- WORK TASK:
Write out, word for word, only the data from its first line to the line containing "2. Unzip, move".

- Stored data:
* * * *

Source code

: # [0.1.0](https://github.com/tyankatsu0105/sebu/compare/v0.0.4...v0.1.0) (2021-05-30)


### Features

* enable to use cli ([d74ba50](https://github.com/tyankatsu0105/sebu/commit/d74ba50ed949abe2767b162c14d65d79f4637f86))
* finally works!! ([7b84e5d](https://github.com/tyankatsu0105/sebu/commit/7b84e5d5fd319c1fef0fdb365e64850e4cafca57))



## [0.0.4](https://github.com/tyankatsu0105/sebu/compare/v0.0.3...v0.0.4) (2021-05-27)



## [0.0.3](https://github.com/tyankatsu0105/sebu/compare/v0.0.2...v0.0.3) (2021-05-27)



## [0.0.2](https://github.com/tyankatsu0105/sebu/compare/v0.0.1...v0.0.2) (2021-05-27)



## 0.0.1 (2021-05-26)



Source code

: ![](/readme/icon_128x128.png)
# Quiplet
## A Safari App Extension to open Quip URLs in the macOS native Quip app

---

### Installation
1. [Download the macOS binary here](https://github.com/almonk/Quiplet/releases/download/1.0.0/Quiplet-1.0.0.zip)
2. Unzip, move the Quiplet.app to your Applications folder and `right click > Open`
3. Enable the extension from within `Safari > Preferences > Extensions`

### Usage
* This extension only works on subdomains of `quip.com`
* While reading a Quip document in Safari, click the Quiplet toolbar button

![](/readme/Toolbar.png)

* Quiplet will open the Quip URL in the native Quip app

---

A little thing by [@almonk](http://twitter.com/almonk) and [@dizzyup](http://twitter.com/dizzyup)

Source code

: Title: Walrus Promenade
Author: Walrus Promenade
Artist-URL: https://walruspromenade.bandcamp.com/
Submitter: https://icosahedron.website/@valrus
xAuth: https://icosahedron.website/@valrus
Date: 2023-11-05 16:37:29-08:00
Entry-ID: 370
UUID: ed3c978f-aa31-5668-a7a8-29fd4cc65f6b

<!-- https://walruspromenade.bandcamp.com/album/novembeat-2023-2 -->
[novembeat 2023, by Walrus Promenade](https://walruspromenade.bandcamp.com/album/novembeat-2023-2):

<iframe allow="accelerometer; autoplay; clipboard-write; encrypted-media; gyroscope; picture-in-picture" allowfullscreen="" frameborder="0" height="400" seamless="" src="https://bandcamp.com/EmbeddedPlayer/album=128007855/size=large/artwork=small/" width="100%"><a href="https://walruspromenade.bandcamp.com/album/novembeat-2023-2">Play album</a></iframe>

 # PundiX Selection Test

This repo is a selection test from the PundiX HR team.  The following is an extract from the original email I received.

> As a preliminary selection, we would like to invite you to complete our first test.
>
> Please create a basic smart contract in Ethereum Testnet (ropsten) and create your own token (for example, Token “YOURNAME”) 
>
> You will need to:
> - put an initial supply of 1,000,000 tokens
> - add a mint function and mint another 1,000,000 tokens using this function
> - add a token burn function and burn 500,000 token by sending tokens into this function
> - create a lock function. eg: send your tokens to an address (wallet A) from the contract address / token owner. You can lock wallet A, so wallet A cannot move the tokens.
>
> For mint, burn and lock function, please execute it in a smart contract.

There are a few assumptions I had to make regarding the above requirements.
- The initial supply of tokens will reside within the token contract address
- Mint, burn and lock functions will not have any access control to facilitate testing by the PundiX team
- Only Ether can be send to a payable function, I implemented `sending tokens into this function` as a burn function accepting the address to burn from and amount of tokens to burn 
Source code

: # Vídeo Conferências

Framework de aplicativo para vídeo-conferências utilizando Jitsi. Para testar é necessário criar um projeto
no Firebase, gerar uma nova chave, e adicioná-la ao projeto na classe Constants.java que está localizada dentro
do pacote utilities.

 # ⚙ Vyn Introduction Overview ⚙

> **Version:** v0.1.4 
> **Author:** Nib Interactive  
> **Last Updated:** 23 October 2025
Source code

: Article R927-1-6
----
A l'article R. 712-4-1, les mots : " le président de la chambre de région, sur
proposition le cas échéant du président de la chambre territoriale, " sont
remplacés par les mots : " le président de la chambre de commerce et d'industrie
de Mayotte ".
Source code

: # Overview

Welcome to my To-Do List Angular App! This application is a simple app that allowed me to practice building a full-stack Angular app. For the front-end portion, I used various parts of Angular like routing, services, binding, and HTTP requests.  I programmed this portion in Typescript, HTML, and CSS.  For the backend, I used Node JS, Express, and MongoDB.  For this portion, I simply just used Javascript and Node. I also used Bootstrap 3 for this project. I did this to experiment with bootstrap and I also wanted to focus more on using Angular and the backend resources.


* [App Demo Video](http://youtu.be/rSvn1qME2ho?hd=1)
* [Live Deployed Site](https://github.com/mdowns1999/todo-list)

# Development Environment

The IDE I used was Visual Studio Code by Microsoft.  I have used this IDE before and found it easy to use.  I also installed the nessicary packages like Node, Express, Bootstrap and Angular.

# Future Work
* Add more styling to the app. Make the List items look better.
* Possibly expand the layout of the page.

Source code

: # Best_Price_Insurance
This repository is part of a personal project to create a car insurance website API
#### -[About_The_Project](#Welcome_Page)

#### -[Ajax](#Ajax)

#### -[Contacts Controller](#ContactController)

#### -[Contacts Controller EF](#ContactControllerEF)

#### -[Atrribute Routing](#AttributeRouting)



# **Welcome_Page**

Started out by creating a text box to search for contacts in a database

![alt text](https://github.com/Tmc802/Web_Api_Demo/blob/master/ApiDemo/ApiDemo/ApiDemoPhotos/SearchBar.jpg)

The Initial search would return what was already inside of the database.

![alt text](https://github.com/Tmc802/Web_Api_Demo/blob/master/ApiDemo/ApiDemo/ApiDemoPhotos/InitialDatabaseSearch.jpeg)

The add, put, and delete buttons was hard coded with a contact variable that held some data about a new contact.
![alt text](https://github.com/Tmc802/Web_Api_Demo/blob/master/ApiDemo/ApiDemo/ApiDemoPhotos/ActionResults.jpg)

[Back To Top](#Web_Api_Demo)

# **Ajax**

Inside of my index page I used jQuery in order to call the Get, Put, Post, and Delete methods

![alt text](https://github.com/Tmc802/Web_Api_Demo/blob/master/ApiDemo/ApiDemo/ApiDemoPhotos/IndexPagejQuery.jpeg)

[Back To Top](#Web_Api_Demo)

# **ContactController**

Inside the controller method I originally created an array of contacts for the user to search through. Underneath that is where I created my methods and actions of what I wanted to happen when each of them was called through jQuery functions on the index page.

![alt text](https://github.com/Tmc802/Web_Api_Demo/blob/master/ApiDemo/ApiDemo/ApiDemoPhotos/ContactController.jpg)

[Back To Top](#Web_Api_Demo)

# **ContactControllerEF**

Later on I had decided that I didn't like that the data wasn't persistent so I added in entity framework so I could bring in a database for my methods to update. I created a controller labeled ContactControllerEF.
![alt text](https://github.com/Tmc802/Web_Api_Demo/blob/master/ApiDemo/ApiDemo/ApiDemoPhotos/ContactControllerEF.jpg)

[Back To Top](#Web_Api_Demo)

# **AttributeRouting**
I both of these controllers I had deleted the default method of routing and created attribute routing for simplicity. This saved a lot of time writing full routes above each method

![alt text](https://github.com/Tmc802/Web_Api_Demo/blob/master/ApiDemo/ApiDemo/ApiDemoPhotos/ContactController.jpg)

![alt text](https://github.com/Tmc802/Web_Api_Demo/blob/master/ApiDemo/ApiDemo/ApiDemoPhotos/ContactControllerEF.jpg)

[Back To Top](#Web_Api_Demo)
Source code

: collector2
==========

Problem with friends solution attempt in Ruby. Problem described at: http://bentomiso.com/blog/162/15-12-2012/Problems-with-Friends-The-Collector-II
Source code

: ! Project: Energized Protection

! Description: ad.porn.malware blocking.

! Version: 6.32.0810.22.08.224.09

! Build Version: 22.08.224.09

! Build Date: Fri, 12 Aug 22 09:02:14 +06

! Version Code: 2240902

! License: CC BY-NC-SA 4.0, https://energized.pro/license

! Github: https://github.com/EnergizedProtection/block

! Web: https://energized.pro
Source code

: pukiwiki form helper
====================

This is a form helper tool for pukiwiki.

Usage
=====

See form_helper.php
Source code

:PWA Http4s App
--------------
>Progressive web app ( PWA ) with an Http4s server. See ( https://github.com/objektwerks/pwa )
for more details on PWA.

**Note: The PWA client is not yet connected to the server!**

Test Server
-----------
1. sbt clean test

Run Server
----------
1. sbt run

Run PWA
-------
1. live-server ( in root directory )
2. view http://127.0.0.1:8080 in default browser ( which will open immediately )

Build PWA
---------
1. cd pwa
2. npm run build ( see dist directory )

* * * *

- SOLUTION BELOW:
Source code

: # [0.1.0](https://github.com/tyankatsu0105/sebu/compare/v0.0.4...v0.1.0) (2021-05-30)


### Features

* enable to use cli ([d74ba50](https://github.com/tyankatsu0105/sebu/commit/d74ba50ed949abe2767b162c14d65d79f4637f86))
* finally works!! ([7b84e5d](https://github.com/tyankatsu0105/sebu/commit/7b84e5d5fd319c1fef0fdb365e64850e4cafca57))



## [0.0.4](https://github.com/tyankatsu0105/sebu/compare/v0.0.3...v0.0.4) (2021-05-27)



## [0.0.3](https://github.com/tyankatsu0105/sebu/compare/v0.0.2...v0.0.3) (2021-05-27)



## [0.0.2](https://github.com/tyankatsu0105/sebu/compare/v0.0.1...v0.0.2) (2021-05-27)



## 0.0.1 (2021-05-26)



Source code

: ![](/readme/icon_128x128.png)
# Quiplet
## A Safari App Extension to open Quip URLs in the macOS native Quip app

---

### Installation
1. [Download the macOS binary here](https://github.com/almonk/Quiplet/releases/download/1.0.0/Quiplet-1.0.0.zip)
2. Unzip, move the Quiplet.app to your Applications folder and `right click > Open`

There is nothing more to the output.